ASSIGNMENT —
Restate exactly the lines that run from the start of the records below to the line containing "it's borders", counting both ends, and nothing else; pictures stay out.

GIVEN INFORMATION —
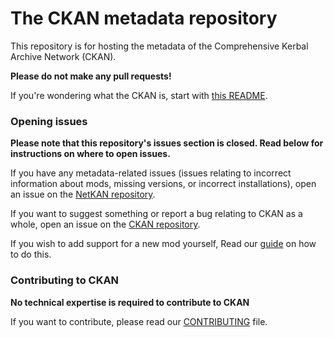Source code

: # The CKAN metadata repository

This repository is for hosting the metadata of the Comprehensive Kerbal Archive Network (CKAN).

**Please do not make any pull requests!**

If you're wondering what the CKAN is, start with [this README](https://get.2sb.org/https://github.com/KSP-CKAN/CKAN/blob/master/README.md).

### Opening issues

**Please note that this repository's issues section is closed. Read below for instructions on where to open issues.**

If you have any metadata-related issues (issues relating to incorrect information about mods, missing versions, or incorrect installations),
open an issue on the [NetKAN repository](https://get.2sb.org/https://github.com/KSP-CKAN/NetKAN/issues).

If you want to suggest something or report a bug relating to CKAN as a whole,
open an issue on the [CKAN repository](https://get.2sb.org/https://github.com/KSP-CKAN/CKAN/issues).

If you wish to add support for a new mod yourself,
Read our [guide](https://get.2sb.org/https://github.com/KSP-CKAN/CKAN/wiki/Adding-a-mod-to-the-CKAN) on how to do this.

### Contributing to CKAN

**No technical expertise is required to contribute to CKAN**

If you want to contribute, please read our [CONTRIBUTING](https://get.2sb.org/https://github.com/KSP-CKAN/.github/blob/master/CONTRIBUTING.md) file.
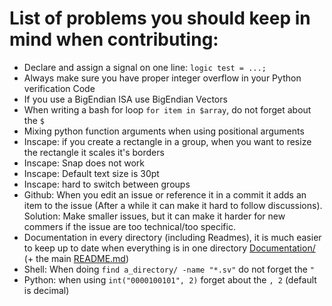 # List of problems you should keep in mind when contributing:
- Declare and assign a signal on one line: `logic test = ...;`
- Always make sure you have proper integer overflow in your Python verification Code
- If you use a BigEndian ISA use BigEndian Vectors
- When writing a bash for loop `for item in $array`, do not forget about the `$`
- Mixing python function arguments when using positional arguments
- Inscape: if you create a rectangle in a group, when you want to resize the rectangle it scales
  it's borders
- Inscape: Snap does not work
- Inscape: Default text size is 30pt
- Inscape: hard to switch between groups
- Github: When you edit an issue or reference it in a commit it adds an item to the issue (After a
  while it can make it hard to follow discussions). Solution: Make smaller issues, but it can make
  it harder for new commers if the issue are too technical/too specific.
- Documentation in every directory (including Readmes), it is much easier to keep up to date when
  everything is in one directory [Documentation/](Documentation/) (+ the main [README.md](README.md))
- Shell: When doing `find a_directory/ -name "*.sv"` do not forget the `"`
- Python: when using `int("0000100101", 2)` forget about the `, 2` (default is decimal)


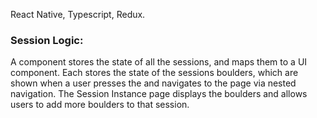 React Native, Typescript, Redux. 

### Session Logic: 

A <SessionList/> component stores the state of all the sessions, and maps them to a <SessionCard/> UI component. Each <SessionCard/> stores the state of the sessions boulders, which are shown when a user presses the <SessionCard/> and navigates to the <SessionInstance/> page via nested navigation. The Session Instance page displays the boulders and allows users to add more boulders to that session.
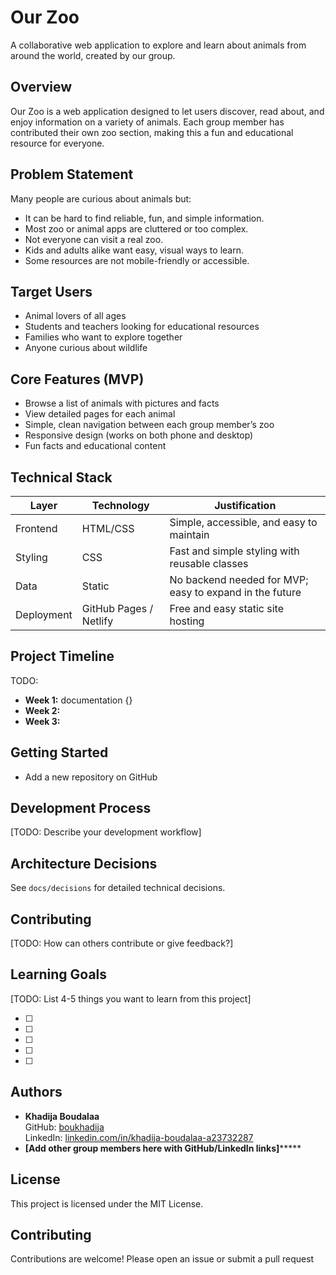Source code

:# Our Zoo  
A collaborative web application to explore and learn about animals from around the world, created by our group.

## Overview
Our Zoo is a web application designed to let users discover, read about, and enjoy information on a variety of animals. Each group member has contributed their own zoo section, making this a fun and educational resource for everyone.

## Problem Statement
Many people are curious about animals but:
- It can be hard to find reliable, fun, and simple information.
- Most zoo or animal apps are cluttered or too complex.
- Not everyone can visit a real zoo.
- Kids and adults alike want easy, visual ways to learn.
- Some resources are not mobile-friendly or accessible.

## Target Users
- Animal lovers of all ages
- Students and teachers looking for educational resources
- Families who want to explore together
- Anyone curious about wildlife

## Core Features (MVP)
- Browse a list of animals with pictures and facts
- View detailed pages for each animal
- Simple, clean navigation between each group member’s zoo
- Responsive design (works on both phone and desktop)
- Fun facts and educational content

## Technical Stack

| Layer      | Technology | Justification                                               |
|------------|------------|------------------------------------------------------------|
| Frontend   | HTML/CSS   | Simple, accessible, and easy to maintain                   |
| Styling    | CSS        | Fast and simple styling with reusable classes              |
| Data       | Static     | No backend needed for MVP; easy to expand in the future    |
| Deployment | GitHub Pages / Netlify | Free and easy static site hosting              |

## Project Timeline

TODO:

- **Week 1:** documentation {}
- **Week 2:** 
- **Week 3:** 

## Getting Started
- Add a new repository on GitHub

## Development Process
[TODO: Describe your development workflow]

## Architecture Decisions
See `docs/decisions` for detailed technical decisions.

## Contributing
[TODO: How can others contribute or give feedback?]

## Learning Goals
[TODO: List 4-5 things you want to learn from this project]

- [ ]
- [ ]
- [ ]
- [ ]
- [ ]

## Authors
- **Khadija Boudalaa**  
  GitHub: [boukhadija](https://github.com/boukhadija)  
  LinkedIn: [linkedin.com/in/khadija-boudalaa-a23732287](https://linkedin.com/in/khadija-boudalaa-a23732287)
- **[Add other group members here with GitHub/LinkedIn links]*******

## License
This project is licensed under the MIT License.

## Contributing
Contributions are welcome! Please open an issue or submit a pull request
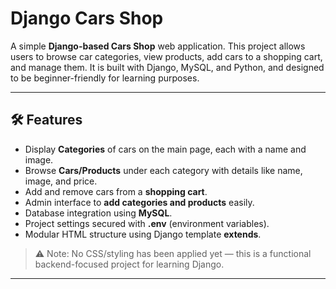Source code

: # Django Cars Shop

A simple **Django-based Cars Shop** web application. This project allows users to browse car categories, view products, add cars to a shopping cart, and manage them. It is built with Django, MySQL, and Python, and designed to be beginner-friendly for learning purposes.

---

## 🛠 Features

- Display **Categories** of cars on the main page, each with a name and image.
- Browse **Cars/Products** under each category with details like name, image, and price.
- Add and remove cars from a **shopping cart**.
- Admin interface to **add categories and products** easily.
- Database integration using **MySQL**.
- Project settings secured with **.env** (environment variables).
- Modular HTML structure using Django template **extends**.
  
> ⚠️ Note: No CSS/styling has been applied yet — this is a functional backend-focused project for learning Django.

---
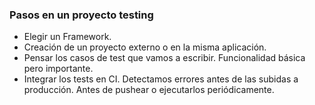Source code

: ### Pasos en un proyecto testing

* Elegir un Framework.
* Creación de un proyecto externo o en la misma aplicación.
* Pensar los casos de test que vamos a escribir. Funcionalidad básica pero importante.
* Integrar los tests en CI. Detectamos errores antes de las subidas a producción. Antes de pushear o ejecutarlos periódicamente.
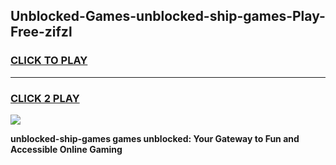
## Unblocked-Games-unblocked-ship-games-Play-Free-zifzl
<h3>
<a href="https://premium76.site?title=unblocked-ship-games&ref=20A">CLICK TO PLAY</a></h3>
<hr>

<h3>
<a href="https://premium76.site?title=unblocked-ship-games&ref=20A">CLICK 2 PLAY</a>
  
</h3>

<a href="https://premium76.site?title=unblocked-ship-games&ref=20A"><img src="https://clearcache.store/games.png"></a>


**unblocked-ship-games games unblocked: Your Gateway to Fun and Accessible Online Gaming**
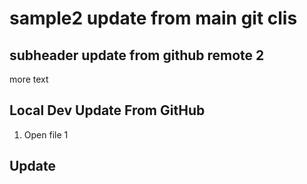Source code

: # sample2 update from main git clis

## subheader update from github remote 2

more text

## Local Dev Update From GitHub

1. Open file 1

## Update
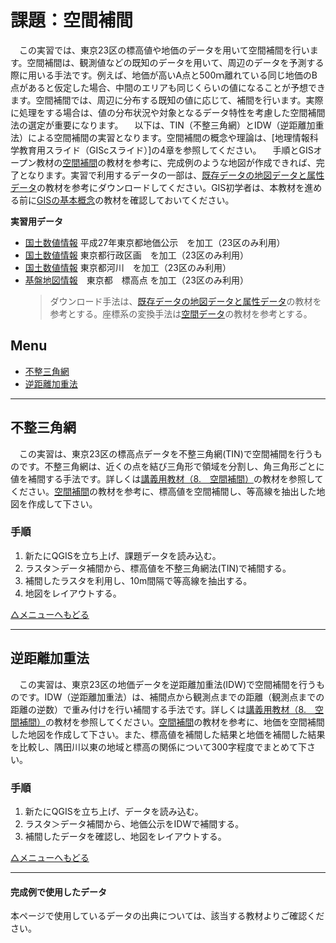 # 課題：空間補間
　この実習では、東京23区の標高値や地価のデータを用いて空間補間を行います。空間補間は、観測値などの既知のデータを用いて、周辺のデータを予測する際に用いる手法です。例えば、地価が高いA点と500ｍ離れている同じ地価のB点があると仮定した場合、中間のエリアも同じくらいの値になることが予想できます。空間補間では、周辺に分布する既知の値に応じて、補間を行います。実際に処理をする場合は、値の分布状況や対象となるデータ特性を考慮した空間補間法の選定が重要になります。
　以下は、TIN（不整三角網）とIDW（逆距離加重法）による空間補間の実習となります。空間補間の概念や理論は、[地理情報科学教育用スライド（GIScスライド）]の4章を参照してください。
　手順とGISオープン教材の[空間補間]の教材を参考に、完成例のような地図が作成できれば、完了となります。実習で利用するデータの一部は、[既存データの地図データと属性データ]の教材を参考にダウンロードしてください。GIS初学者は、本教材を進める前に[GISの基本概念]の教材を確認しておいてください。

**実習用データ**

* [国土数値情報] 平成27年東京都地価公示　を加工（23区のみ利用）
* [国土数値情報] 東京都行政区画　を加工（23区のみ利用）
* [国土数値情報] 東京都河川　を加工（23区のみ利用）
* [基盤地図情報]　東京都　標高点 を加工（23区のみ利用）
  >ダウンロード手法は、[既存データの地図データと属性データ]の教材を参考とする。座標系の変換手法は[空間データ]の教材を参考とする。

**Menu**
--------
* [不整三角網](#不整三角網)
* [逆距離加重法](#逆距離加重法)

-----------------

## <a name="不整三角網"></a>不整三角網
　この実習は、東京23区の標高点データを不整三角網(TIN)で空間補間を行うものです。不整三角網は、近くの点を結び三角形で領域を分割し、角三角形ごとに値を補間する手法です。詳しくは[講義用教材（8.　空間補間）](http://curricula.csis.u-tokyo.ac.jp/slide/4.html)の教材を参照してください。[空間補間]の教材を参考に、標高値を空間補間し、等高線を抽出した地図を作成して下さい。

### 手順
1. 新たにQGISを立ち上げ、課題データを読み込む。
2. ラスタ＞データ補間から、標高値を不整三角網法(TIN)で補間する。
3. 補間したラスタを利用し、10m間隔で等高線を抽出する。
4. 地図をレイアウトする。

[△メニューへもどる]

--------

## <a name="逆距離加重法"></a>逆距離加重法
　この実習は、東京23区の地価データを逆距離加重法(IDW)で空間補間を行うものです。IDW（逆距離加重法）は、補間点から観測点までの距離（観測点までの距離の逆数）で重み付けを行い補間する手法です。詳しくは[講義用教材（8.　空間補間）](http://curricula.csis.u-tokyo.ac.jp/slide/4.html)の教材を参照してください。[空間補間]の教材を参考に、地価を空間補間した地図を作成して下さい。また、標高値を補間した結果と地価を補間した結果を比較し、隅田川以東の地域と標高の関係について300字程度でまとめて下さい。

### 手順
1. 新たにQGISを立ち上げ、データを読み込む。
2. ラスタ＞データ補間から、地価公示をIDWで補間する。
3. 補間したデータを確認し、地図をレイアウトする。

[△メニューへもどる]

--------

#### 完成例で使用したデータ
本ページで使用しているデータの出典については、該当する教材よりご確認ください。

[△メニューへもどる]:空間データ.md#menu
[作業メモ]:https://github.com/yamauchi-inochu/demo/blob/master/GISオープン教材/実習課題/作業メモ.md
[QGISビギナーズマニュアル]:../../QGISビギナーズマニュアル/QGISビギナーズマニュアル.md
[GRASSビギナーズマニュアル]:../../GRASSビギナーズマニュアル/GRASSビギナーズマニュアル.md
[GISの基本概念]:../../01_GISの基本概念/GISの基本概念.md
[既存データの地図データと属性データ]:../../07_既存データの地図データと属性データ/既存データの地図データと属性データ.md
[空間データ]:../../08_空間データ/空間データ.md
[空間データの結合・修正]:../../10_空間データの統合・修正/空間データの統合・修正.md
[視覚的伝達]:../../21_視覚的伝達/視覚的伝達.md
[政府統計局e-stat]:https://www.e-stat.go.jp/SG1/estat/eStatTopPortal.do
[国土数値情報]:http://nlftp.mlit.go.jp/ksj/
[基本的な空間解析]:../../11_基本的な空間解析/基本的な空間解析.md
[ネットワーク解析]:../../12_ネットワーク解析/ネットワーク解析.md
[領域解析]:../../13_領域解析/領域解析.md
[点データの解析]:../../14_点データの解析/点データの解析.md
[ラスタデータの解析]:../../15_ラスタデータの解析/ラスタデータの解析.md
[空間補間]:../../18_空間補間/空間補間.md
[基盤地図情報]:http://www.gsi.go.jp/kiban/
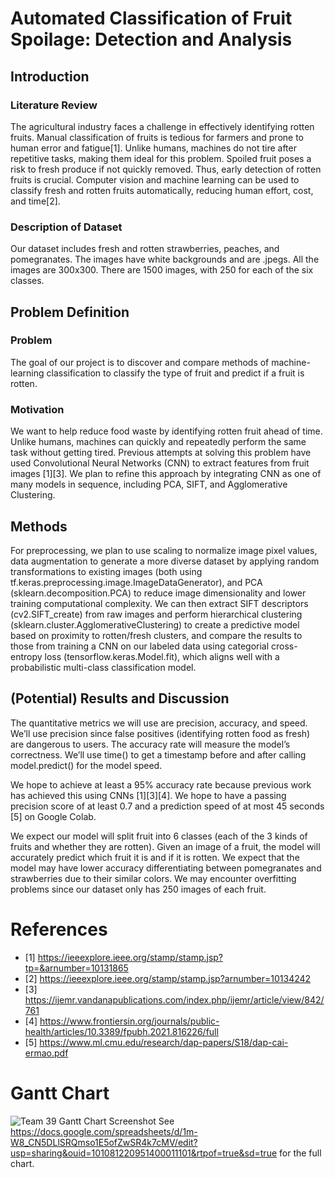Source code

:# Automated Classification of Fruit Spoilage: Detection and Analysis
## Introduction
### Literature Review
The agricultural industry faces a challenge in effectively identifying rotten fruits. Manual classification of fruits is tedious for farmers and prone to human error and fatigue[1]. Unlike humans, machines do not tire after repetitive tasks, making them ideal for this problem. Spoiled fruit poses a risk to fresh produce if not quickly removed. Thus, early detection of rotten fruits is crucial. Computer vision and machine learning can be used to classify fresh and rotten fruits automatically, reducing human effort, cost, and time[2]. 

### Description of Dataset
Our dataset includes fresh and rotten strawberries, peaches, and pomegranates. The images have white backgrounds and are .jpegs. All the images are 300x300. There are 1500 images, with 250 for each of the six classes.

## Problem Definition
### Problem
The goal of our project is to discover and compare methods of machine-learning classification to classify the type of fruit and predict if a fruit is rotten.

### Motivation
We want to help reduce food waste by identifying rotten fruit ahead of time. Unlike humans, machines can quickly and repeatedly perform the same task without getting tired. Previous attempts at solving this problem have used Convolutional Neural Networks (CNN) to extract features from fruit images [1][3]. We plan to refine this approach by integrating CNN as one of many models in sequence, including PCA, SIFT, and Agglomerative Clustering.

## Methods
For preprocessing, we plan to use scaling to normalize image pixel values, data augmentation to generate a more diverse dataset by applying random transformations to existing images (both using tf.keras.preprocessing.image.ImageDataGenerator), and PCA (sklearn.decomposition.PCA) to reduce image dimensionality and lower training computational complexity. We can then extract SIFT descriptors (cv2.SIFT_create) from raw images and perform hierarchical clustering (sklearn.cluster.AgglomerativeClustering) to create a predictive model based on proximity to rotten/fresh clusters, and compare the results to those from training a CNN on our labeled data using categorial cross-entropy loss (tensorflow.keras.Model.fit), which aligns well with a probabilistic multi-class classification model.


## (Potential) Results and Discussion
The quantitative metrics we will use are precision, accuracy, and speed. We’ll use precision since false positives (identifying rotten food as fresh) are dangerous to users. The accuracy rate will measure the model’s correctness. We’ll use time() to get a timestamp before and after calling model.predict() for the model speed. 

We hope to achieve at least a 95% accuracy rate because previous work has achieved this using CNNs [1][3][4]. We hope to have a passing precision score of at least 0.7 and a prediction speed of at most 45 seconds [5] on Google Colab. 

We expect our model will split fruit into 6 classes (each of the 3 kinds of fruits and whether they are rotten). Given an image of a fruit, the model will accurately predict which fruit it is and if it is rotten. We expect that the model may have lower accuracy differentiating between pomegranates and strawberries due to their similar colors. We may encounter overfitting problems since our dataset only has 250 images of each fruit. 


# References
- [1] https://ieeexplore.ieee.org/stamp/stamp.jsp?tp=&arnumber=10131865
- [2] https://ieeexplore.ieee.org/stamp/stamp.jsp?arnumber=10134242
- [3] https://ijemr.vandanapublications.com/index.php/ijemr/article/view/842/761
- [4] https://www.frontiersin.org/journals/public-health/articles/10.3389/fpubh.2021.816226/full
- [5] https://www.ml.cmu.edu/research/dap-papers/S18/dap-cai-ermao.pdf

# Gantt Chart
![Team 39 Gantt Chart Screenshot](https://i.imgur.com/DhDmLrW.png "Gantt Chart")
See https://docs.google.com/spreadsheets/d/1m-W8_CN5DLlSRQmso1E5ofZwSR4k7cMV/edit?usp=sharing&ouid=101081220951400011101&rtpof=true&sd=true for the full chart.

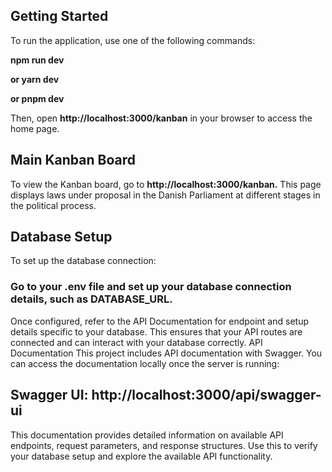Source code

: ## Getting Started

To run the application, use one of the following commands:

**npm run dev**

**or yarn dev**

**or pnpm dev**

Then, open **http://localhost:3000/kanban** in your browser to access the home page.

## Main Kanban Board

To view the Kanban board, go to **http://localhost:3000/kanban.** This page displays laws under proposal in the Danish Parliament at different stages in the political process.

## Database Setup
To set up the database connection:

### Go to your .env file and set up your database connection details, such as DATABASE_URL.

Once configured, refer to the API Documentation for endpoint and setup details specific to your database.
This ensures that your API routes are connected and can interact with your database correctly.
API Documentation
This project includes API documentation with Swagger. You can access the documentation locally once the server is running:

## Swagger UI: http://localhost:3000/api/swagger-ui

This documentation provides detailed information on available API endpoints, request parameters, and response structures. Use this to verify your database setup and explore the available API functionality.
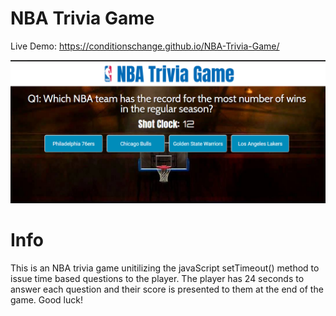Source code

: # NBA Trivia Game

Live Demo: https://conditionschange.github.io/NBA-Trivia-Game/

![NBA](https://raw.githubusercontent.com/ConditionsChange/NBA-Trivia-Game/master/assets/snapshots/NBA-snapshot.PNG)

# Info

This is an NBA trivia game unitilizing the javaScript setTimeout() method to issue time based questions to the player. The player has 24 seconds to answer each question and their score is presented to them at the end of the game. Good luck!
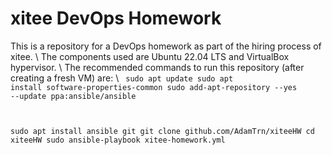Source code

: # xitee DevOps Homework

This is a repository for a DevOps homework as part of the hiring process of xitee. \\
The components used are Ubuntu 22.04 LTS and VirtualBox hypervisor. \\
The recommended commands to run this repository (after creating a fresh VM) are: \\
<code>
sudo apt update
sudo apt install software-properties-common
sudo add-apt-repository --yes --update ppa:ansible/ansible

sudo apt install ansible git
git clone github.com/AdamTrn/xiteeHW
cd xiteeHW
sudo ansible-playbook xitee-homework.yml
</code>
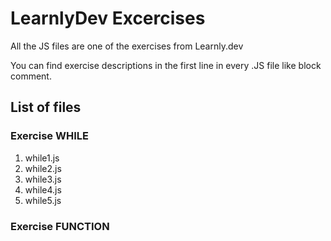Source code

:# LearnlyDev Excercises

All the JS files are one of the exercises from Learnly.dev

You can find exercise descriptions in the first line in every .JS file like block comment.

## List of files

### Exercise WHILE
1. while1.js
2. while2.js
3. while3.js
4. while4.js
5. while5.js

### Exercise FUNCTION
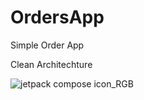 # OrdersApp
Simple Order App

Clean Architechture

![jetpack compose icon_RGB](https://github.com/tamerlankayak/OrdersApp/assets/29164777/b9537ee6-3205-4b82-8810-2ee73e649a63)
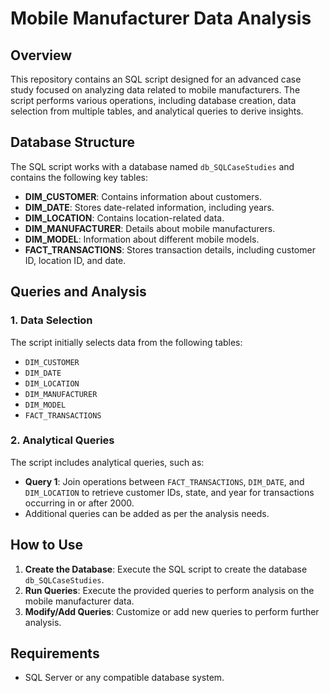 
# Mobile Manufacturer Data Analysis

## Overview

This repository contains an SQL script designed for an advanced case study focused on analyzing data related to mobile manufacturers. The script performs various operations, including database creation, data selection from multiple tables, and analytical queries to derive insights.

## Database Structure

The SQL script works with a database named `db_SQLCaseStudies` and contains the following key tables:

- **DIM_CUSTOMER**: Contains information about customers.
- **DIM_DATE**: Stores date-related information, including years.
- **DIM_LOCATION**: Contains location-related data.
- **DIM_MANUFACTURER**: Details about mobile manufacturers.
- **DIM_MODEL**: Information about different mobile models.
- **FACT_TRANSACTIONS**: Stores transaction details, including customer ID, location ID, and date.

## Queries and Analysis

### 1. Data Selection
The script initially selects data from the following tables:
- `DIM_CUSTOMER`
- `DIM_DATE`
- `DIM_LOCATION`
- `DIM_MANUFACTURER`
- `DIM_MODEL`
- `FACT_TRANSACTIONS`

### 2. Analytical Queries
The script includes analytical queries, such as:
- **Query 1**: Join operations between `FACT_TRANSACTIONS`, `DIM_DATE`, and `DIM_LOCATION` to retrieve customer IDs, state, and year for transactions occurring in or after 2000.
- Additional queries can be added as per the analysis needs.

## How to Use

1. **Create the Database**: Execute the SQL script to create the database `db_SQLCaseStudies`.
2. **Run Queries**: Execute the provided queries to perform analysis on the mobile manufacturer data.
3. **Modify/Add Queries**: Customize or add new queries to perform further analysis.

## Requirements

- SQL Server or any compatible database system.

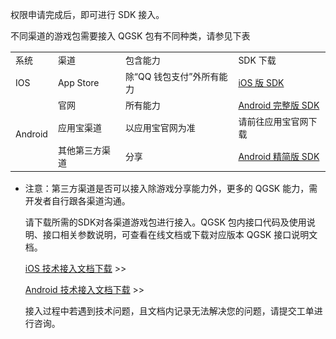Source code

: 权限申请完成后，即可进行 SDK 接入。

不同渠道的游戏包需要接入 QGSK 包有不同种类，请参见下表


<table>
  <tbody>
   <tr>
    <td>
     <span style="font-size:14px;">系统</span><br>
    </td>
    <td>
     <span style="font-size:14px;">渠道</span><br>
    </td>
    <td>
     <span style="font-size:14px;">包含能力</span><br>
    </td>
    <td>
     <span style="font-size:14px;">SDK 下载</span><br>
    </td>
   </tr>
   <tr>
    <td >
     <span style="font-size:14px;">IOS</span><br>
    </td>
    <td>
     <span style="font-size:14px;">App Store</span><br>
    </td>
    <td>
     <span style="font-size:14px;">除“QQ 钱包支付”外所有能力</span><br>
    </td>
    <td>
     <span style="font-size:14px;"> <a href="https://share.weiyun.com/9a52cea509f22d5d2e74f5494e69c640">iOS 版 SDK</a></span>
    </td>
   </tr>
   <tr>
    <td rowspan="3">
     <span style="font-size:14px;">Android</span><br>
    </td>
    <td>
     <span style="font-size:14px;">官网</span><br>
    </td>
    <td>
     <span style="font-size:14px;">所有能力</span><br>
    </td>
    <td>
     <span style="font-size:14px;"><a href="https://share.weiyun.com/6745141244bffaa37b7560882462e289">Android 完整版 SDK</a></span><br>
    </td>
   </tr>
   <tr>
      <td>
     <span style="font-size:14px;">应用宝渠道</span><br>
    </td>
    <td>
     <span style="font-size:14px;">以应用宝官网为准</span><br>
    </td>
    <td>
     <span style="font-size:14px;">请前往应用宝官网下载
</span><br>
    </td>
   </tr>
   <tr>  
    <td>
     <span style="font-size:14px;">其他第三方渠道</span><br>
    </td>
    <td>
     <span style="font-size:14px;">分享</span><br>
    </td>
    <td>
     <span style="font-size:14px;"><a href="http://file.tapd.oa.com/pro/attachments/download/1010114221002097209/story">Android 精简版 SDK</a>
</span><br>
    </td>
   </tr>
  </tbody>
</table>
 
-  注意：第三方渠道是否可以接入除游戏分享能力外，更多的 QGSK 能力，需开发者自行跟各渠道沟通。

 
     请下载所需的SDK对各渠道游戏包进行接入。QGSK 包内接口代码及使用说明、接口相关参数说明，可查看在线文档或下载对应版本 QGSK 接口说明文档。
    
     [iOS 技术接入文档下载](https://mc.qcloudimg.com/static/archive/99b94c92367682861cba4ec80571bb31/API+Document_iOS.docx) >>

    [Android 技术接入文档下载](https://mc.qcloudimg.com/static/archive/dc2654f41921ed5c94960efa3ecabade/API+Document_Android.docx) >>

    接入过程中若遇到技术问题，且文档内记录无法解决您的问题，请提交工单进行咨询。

SOLVED PROBLEM —
Source code

: # The CKAN metadata repository

This repository is for hosting the metadata of the Comprehensive Kerbal Archive Network (CKAN).

**Please do not make any pull requests!**

If you're wondering what the CKAN is, start with [this README](https://get.2sb.org/https://github.com/KSP-CKAN/CKAN/blob/master/README.md).

### Opening issues

**Please note that this repository's issues section is closed. Read below for instructions on where to open issues.**

If you have any metadata-related issues (issues relating to incorrect information about mods, missing versions, or incorrect installations),
open an issue on the [NetKAN repository](https://get.2sb.org/https://github.com/KSP-CKAN/NetKAN/issues).

If you want to suggest something or report a bug relating to CKAN as a whole,
open an issue on the [CKAN repository](https://get.2sb.org/https://github.com/KSP-CKAN/CKAN/issues).

If you wish to add support for a new mod yourself,
Read our [guide](https://get.2sb.org/https://github.com/KSP-CKAN/CKAN/wiki/Adding-a-mod-to-the-CKAN) on how to do this.

### Contributing to CKAN

**No technical expertise is required to contribute to CKAN**

If you want to contribute, please read our [CONTRIBUTING](https://get.2sb.org/https://github.com/KSP-CKAN/.github/blob/master/CONTRIBUTING.md) file.
 # List of problems you should keep in mind when contributing:
- Declare and assign a signal on one line: `logic test = ...;`
- Always make sure you have proper integer overflow in your Python verification Code
- If you use a BigEndian ISA use BigEndian Vectors
- When writing a bash for loop `for item in $array`, do not forget about the `$`
- Mixing python function arguments when using positional arguments
- Inscape: if you create a rectangle in a group, when you want to resize the rectangle it scales
  it's borders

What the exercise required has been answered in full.